Every Realtor® is a licensed sales agent or broker in their state.  However, not every sales agent is a Realtor®. Licensed sales agents and brokers may list and sell property for other people and be paid for their services.  Unaffiliated sales agents and brokers do not have access to the training and support that Realtors do. More importantly, sales agents who are not Realtors do not have access to the Multiple Listing Service(s) (MLS).  This is why Realtors matter.  

Facts You Need To Know

First, a couple of facts that may or may not be obvious to you.  Real estate agents are independent contractors. Their income is entirely based on the commission they earn.  They also pay a portion if not all of their own expenses. They only get paid when a property closes.  

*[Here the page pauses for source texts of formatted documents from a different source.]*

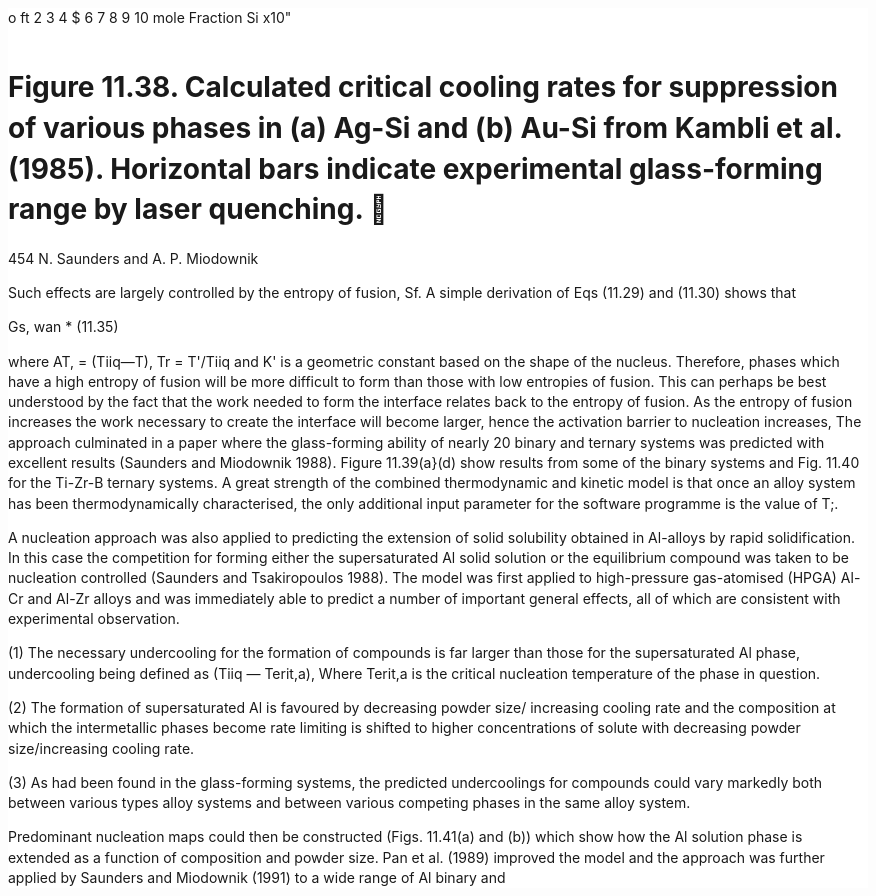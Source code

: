  

o ft 2 3 4 $ 6 7 8 9 10
mole Fraction Si x10"

Figure 11.38. Calculated critical cooling rates for suppression of various phases
in (a) Ag-Si and (b) Au-Si from Kambli et al. (1985). Horizontal bars indicate
experimental glass-forming range by laser quenching.

===========
454 N. Saunders and A. P. Miodownik

Such effects are largely controlled by the entropy of fusion, Sf. A simple
derivation of Eqs (11.29) and (11.30) shows that

 

Gs,
wan * (11.35)

where AT, = (Tiiq—T), Tr = T'/Tiiq and K' is a geometric constant based on the
shape of the nucleus. Therefore, phases which have a high entropy of fusion will be
more difficult to form than those with low entropies of fusion. This can perhaps be
best understood by the fact that the work needed to form the interface relates back
to the entropy of fusion. As the entropy of fusion increases the work necessary to
create the interface will become larger, hence the activation barrier to nucleation
increases, The approach culminated in a paper where the glass-forming ability of
nearly 20 binary and ternary systems was predicted with excellent results (Saunders
and Miodownik 1988). Figure 11.39(a}(d) show results from some of the binary
systems and Fig. 11.40 for the Ti-Zr-B ternary systems. A great strength of the
combined thermodynamic and kinetic model is that once an alloy system has been
thermodynamically characterised, the only additional input parameter for the
software programme is the value of T;.

A nucleation approach was also applied to predicting the extension of solid
solubility obtained in Al-alloys by rapid solidification. In this case the competition
for forming either the supersaturated Al solid solution or the equilibrium compound
was taken to be nucleation controlled (Saunders and Tsakiropoulos 1988). The
model was first applied to high-pressure gas-atomised (HPGA) Al-Cr and Al-Zr
alloys and was immediately able to predict a number of important general effects,
all of which are consistent with experimental observation.

(1) The necessary undercooling for the formation of compounds is far larger
than those for the supersaturated Al phase, undercooling being defined as
(Tiiq — Terit,a), Where Terit,a is the critical nucleation temperature of the phase
in question.

(2) The formation of supersaturated Al is favoured by decreasing powder size/
increasing cooling rate and the composition at which the intermetallic phases
become rate limiting is shifted to higher concentrations of solute with
decreasing powder size/increasing cooling rate.

(3) As had been found in the glass-forming systems, the predicted undercoolings
for compounds could vary markedly both between various types alloy systems
and between various competing phases in the same alloy system.

Predominant nucleation maps could then be constructed (Figs. 11.41(a) and (b))
which show how the Al solution phase is extended as a function of composition and
powder size. Pan et al. (1989) improved the model and the approach was further
applied by Saunders and Miodownik (1991) to a wide range of Al binary and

When a Realtor lists a property, whether, for a private individual or an asset management company representing a financial institution, the Realtor’s brokerage has a contract to market the property in return for a commission.  The commission is split into two parts, the list side and the sell side. Because Realtors cooperate amongst themselves even though they are competitors, hiring a Realtor to list a property extends a financial incentive to every other Realtor in the community to sell the property.

Managing and marketing REO properties is far more intensive than listing and selling properties for private owners.  There tends to be a larger personal investment in time and capital because many times the listing agent or brokerage must pay upfront for maintenance and repair costs, and then seek reimbursement from the asset management company.  REO listings also require weekly or biweekly inspections and condition reports and Monthly Marketing Reports or MMR’s.

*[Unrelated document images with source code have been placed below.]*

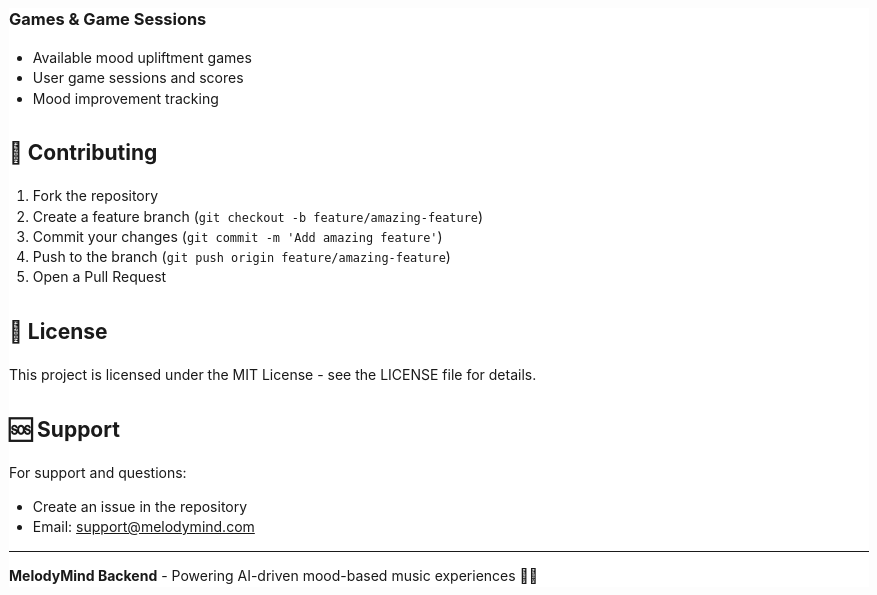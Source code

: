 ### Games & Game Sessions
- Available mood upliftment games
- User game sessions and scores
- Mood improvement tracking

## 🤝 Contributing

1. Fork the repository
2. Create a feature branch (`git checkout -b feature/amazing-feature`)
3. Commit your changes (`git commit -m 'Add amazing feature'`)
4. Push to the branch (`git push origin feature/amazing-feature`)
5. Open a Pull Request

## 📝 License

This project is licensed under the MIT License - see the LICENSE file for details.

## 🆘 Support

For support and questions:
- Create an issue in the repository
- Email: support@melodymind.com

---

**MelodyMind Backend** - Powering AI-driven mood-based music experiences 🎵🤖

Lot’s Of People Have To Get Paid

There are additional entities involved in the process as well.  While a listing agent works directly for a seller, more often than not an REO listing agent works for an asset management company which works for an institutional investor.  This adds a layer of complexity, and often frustration to the process.  

See below:

1. Bank or Institutional Investor 

One who owns the property.

2. Asset Management Company 

One hired by the bank or institutional investor to manage and sell the property.

3. Listing Agent

The local professional hired by the asset management company.

4. Selling Agent 

The local professional representing the buyer.  (Sometimes this person is also the listing agent.

5. The Buyer

As you can see, the REO listing agent is right in the middle of multiple competing forces with conflicting agendas and goals.  Everyone in this process is either looking to make a living, or at the very least, mitigate their losses. The number of participants in the process means that the time it takes an asset manager to respond to offers and counteroffers can vary from not only company to company but property to property.  Sadly, listing agents can influence the timeline to some degree but they have no control over a seller’s response time to an offer or counteroffer.

How REO Agents Get Paid

REO commissions are always structured so that all involved are encouraged with financial incentives to find a buyer. REO listing agents generally are required to pay a referral fee back to the asset management company out of the list side commission for the privilege of marketing the property.  There is never a referral fee out of the sell side commission. This results in the sell side commission often being as much as 50% more than the list side. The game is structured so that the listing agent will almost always be motivated to sell a property to his or her own clients first.  

It is easily the same amount of work, and often less work for the listing agent to sell to their own client as opposed to another agent’s client.  Having both sides of the deal means the agent can work with someone he knows will close quickly and not waste his or her time. Perhaps most importantly, when he has both sides of the transaction, he has a better chance of exceeding the expectations of the asset management company that hired him.  The better he looks to the asset management company, the more listings he will receive in the future.